Stored data
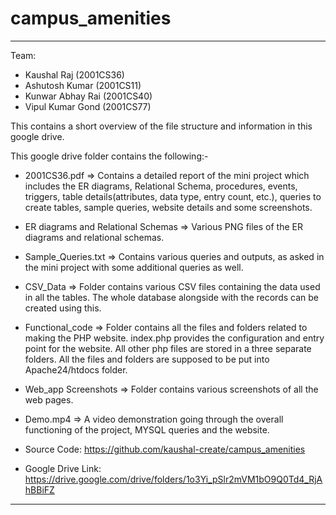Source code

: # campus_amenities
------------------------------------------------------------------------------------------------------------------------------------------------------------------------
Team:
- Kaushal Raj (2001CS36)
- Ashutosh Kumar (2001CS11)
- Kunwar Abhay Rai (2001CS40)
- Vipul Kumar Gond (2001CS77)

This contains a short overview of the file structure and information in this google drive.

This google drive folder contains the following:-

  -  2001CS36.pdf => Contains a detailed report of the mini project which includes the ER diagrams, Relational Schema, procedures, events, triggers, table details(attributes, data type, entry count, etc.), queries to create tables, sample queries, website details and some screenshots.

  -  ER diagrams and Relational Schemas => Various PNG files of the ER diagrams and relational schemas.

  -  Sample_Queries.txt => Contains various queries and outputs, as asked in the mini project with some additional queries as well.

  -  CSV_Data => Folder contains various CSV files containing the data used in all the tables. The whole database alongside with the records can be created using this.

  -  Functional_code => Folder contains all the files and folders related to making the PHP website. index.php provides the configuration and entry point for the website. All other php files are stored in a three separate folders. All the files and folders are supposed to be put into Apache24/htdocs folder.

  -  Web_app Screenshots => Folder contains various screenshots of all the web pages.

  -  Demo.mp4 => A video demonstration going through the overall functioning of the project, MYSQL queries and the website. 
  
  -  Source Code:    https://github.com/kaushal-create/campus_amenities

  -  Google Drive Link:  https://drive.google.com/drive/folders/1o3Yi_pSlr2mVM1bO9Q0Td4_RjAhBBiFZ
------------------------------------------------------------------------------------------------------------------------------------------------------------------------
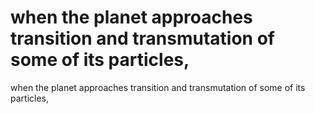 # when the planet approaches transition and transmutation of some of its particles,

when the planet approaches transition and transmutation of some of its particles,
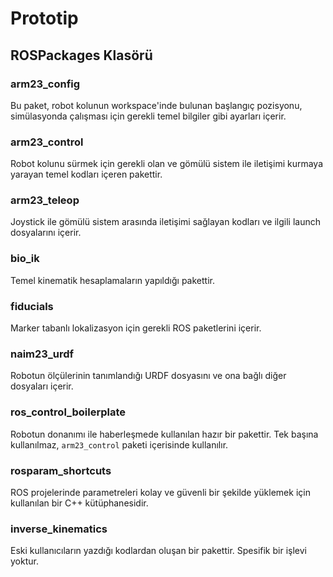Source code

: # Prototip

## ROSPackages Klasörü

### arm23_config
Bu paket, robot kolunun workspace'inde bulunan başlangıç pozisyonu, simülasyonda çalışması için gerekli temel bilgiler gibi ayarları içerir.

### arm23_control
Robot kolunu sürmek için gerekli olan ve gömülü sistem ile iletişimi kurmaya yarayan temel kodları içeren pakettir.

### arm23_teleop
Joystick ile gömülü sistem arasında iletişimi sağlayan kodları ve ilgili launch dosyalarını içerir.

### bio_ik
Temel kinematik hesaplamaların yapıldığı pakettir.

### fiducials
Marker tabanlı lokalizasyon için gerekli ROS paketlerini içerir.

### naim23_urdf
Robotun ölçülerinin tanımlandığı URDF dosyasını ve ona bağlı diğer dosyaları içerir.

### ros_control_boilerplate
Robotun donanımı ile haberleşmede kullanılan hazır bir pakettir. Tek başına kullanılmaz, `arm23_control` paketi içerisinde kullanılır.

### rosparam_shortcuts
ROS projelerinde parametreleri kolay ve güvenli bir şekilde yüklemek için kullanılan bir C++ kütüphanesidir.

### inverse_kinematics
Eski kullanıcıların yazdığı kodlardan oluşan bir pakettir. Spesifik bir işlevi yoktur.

_Action item_. In the entries above, count each line that includes "https" and report the total with no other text.

_Finished exercise_. 2